Instructions to follow:
The records below must be reproduced in full and without error.

Data section:
#####

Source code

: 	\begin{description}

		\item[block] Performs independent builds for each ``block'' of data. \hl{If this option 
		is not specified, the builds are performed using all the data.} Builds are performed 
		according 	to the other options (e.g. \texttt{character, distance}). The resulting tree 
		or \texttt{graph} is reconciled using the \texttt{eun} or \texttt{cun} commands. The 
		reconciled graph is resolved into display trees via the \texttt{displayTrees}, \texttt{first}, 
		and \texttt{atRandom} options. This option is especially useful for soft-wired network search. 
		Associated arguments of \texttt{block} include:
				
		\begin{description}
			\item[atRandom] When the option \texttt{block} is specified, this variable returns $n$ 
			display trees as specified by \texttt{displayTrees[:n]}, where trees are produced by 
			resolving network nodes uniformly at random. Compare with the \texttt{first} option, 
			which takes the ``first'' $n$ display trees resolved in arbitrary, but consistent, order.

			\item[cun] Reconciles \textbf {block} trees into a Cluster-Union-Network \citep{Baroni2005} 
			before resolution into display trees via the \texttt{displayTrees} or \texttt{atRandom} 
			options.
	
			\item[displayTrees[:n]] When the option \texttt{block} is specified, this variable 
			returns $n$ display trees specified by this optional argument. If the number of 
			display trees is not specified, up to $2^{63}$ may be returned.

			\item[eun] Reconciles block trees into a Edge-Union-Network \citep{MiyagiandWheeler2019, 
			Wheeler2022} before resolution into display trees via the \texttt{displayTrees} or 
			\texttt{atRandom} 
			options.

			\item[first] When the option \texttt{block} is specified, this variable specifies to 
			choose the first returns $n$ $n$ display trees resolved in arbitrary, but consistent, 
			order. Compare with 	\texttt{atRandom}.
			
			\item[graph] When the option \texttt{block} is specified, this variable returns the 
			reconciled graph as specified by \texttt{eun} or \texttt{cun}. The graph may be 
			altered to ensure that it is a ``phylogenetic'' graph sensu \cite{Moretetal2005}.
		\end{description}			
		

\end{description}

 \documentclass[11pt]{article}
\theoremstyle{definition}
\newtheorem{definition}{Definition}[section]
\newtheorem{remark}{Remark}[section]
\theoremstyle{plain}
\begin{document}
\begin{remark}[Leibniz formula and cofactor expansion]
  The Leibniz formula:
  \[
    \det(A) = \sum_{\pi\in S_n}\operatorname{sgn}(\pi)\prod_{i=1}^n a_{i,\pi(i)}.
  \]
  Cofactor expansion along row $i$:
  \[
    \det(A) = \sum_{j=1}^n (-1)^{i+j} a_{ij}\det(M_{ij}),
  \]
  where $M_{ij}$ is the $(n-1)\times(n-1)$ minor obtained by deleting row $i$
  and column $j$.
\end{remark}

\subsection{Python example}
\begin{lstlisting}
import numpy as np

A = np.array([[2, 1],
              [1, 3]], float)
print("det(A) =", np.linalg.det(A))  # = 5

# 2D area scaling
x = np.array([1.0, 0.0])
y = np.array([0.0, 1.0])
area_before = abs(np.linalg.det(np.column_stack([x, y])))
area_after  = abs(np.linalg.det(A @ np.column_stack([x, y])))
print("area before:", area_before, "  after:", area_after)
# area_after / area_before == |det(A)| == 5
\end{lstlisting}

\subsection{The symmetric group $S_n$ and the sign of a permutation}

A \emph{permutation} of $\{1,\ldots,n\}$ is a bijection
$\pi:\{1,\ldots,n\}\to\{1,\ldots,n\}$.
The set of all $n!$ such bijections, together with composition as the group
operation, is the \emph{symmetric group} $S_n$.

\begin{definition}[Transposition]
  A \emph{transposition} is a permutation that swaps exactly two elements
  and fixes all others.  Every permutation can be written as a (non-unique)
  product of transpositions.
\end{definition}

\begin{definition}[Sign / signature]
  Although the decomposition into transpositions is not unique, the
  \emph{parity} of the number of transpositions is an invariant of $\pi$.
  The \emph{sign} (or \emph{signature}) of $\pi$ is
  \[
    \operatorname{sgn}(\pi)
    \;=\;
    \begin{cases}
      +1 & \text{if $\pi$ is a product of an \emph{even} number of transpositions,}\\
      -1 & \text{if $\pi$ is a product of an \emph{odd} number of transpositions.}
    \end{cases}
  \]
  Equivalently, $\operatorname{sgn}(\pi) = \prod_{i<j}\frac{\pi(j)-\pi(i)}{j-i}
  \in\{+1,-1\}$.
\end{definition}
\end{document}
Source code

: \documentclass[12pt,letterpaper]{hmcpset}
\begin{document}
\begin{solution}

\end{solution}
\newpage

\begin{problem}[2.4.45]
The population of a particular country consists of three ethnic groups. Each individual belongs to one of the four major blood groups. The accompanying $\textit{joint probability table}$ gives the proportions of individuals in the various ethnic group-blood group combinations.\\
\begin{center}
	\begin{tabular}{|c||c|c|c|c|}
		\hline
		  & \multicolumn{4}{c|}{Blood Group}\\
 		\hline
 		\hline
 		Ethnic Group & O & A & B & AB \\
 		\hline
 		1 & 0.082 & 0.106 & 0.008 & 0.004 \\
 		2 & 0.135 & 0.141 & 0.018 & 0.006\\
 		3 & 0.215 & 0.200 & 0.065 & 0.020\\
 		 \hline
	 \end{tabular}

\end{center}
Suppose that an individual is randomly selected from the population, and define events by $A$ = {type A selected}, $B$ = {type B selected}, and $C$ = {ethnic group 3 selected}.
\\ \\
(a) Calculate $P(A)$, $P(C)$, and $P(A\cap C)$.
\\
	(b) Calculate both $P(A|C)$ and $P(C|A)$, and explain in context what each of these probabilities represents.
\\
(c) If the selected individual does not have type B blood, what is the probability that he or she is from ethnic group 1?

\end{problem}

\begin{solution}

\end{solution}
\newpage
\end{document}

#####

Exercise output:
Source code

: 	\begin{description}

		\item[block] Performs independent builds for each ``block'' of data. \hl{If this option 
		is not specified, the builds are performed using all the data.} Builds are performed 
		according 	to the other options (e.g. \texttt{character, distance}). The resulting tree 
		or \texttt{graph} is reconciled using the \texttt{eun} or \texttt{cun} commands. The 
		reconciled graph is resolved into display trees via the \texttt{displayTrees}, \texttt{first}, 
		and \texttt{atRandom} options. This option is especially useful for soft-wired network search. 
		Associated arguments of \texttt{block} include:
				
		\begin{description}
			\item[atRandom] When the option \texttt{block} is specified, this variable returns $n$ 
			display trees as specified by \texttt{displayTrees[:n]}, where trees are produced by 
			resolving network nodes uniformly at random. Compare with the \texttt{first} option, 
			which takes the ``first'' $n$ display trees resolved in arbitrary, but consistent, order.

			\item[cun] Reconciles \textbf {block} trees into a Cluster-Union-Network \citep{Baroni2005} 
			before resolution into display trees via the \texttt{displayTrees} or \texttt{atRandom} 
			options.
	
			\item[displayTrees[:n]] When the option \texttt{block} is specified, this variable 
			returns $n$ display trees specified by this optional argument. If the number of 
			display trees is not specified, up to $2^{63}$ may be returned.

			\item[eun] Reconciles block trees into a Edge-Union-Network \citep{MiyagiandWheeler2019, 
			Wheeler2022} before resolution into display trees via the \texttt{displayTrees} or 
			\texttt{atRandom} 
			options.

			\item[first] When the option \texttt{block} is specified, this variable specifies to 
			choose the first returns $n$ $n$ display trees resolved in arbitrary, but consistent, 
			order. Compare with 	\texttt{atRandom}.
			
			\item[graph] When the option \texttt{block} is specified, this variable returns the 
			reconciled graph as specified by \texttt{eun} or \texttt{cun}. The graph may be 
			altered to ensure that it is a ``phylogenetic'' graph sensu \cite{Moretetal2005}.
		\end{description}			
		

\end{description}

 \documentclass[11pt]{article}
\theoremstyle{definition}
\newtheorem{definition}{Definition}[section]
\newtheorem{remark}{Remark}[section]
\theoremstyle{plain}
\begin{document}
\begin{remark}[Leibniz formula and cofactor expansion]
  The Leibniz formula:
  \[
    \det(A) = \sum_{\pi\in S_n}\operatorname{sgn}(\pi)\prod_{i=1}^n a_{i,\pi(i)}.
  \]
  Cofactor expansion along row $i$:
  \[
    \det(A) = \sum_{j=1}^n (-1)^{i+j} a_{ij}\det(M_{ij}),
  \]
  where $M_{ij}$ is the $(n-1)\times(n-1)$ minor obtained by deleting row $i$
  and column $j$.
\end{remark}

\subsection{Python example}
\begin{lstlisting}
import numpy as np

A = np.array([[2, 1],
              [1, 3]], float)
print("det(A) =", np.linalg.det(A))  # = 5

# 2D area scaling
x = np.array([1.0, 0.0])
y = np.array([0.0, 1.0])
area_before = abs(np.linalg.det(np.column_stack([x, y])))
area_after  = abs(np.linalg.det(A @ np.column_stack([x, y])))
print("area before:", area_before, "  after:", area_after)
# area_after / area_before == |det(A)| == 5
\end{lstlisting}

\subsection{The symmetric group $S_n$ and the sign of a permutation}

A \emph{permutation} of $\{1,\ldots,n\}$ is a bijection
$\pi:\{1,\ldots,n\}\to\{1,\ldots,n\}$.
The set of all $n!$ such bijections, together with composition as the group
operation, is the \emph{symmetric group} $S_n$.

\begin{definition}[Transposition]
  A \emph{transposition} is a permutation that swaps exactly two elements
  and fixes all others.  Every permutation can be written as a (non-unique)
  product of transpositions.
\end{definition}

\begin{definition}[Sign / signature]
  Although the decomposition into transpositions is not unique, the
  \emph{parity} of the number of transpositions is an invariant of $\pi$.
  The \emph{sign} (or \emph{signature}) of $\pi$ is
  \[
    \operatorname{sgn}(\pi)
    \;=\;
    \begin{cases}
      +1 & \text{if $\pi$ is a product of an \emph{even} number of transpositions,}\\
      -1 & \text{if $\pi$ is a product of an \emph{odd} number of transpositions.}
    \end{cases}
  \]
  Equivalently, $\operatorname{sgn}(\pi) = \prod_{i<j}\frac{\pi(j)-\pi(i)}{j-i}
  \in\{+1,-1\}$.
\end{definition}
\end{document}
Source code

: \documentclass[12pt,letterpaper]{hmcpset}
\begin{document}
\begin{solution}

\end{solution}
\newpage

\begin{problem}[2.4.45]
The population of a particular country consists of three ethnic groups. Each individual belongs to one of the four major blood groups. The accompanying $\textit{joint probability table}$ gives the proportions of individuals in the various ethnic group-blood group combinations.\\
\begin{center}
	\begin{tabular}{|c||c|c|c|c|}
		\hline
		  & \multicolumn{4}{c|}{Blood Group}\\
 		\hline
 		\hline
 		Ethnic Group & O & A & B & AB \\
 		\hline
 		1 & 0.082 & 0.106 & 0.008 & 0.004 \\
 		2 & 0.135 & 0.141 & 0.018 & 0.006\\
 		3 & 0.215 & 0.200 & 0.065 & 0.020\\
 		 \hline
	 \end{tabular}

\end{center}
Suppose that an individual is randomly selected from the population, and define events by $A$ = {type A selected}, $B$ = {type B selected}, and $C$ = {ethnic group 3 selected}.
\\ \\
(a) Calculate $P(A)$, $P(C)$, and $P(A\cap C)$.
\\
	(b) Calculate both $P(A|C)$ and $P(C|A)$, and explain in context what each of these probabilities represents.
\\
(c) If the selected individual does not have type B blood, what is the probability that he or she is from ethnic group 1?

\end{problem}

\begin{solution}

\end{solution}
\newpage
\end{document}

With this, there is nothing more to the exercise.